→ **TASK PROMPT**:
Only the number is needed: how many lines in the entries below contain the string "display"?
┌─ DATA EXTRACT
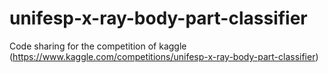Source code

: # unifesp-x-ray-body-part-classifier
Code sharing for the competition of kaggle (https://www.kaggle.com/competitions/unifesp-x-ray-body-part-classifier)
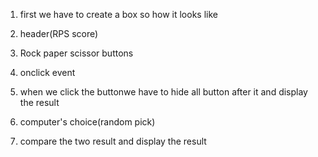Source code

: 1. first we have to create a box so how it looks like

2. header(RPS score)

3. Rock paper scissor buttons

4. onclick event

5. when we click the buttonwe have to hide all button after it and display the result

6. computer's choice(random pick)

7. compare the two result and display the result
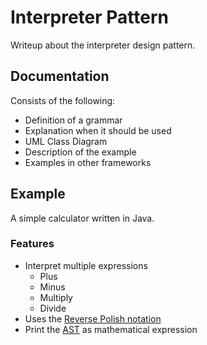 # Interpreter Pattern
Writeup about the interpreter design pattern.

## Documentation

Consists of the following:

- Definition of a grammar
- Explanation when it should be used
- UML Class Diagram 
- Description of the example
- Examples in other frameworks

## Example

A simple calculator written in Java. 

### Features

- Interpret multiple expressions
  - Plus
  - Minus
  - Multiply
  - Divide
- Uses the [Reverse Polish notation](https://en.wikipedia.org/wiki/Reverse_Polish_notation)
- Print the [AST](https://en.wikipedia.org/wiki/Abstract_syntax_tree) as mathematical expression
└─
→ **EXERCISE RESULT**:
2